WHAT TO PRODUCE
Please give back each entry below unaltered, leaving the pictures out.

MATERIAL SHOWN

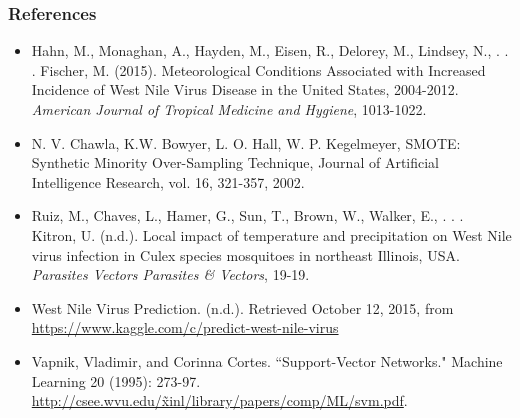 \documentclass{article} %
\begin{document}
\subsubsection*{References}
\begin{itemize}

\item[] Hahn, M., Monaghan, A., Hayden, M., Eisen, R., Delorey, M., Lindsey, N., . . . Fischer, M. (2015). Meteorological Conditions Associated with Increased Incidence of West Nile Virus Disease in the United States, 2004-2012. \textit{American Journal of Tropical Medicine and Hygiene}, 1013-1022.

\item[] N. V. Chawla, K.W. Bowyer, L. O. Hall, W. P. Kegelmeyer, SMOTE: Synthetic Minority Over-Sampling Technique, Journal of Artificial Intelligence Research, vol. 16, 321-357, 2002.

\item[] Ruiz, M., Chaves, L., Hamer, G., Sun, T., Brown, W., Walker, E., . . . Kitron, U. (n.d.). Local impact of temperature and precipitation on West Nile virus infection in Culex species mosquitoes in northeast Illinois, USA. \textit{Parasites Vectors Parasites \& Vectors}, 19-19.

\item[] West Nile Virus Prediction. (n.d.). Retrieved October 12, 2015, from \href{https://www.kaggle.com/c/predict-west-nile-virus}{https://www.kaggle.com/c/predict-west-nile-virus}

\item[] Vapnik, Vladimir, and Corinna Cortes. ``Support-Vector Networks." Machine Learning 20 (1995): 273-97.  \href{http://csee.wvu.edu/~xinl/library/papers/comp/ML/svm.pdf}{http://csee.wvu.edu/\~xinl/library/papers/comp/ML/svm.pdf}.

\end{itemize}
\end{document}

TASK ANSWER
 \documentclass{article} %
\begin{document}
\subsubsection*{References}
\begin{itemize}

\item[] Hahn, M., Monaghan, A., Hayden, M., Eisen, R., Delorey, M., Lindsey, N., . . . Fischer, M. (2015). Meteorological Conditions Associated with Increased Incidence of West Nile Virus Disease in the United States, 2004-2012. \textit{American Journal of Tropical Medicine and Hygiene}, 1013-1022.

\item[] N. V. Chawla, K.W. Bowyer, L. O. Hall, W. P. Kegelmeyer, SMOTE: Synthetic Minority Over-Sampling Technique, Journal of Artificial Intelligence Research, vol. 16, 321-357, 2002.

\item[] Ruiz, M., Chaves, L., Hamer, G., Sun, T., Brown, W., Walker, E., . . . Kitron, U. (n.d.). Local impact of temperature and precipitation on West Nile virus infection in Culex species mosquitoes in northeast Illinois, USA. \textit{Parasites Vectors Parasites \& Vectors}, 19-19.

\item[] West Nile Virus Prediction. (n.d.). Retrieved October 12, 2015, from \href{https://www.kaggle.com/c/predict-west-nile-virus}{https://www.kaggle.com/c/predict-west-nile-virus}

\item[] Vapnik, Vladimir, and Corinna Cortes. ``Support-Vector Networks." Machine Learning 20 (1995): 273-97.  \href{http://csee.wvu.edu/~xinl/library/papers/comp/ML/svm.pdf}{http://csee.wvu.edu/\~xinl/library/papers/comp/ML/svm.pdf}.

\end{itemize}
\end{document}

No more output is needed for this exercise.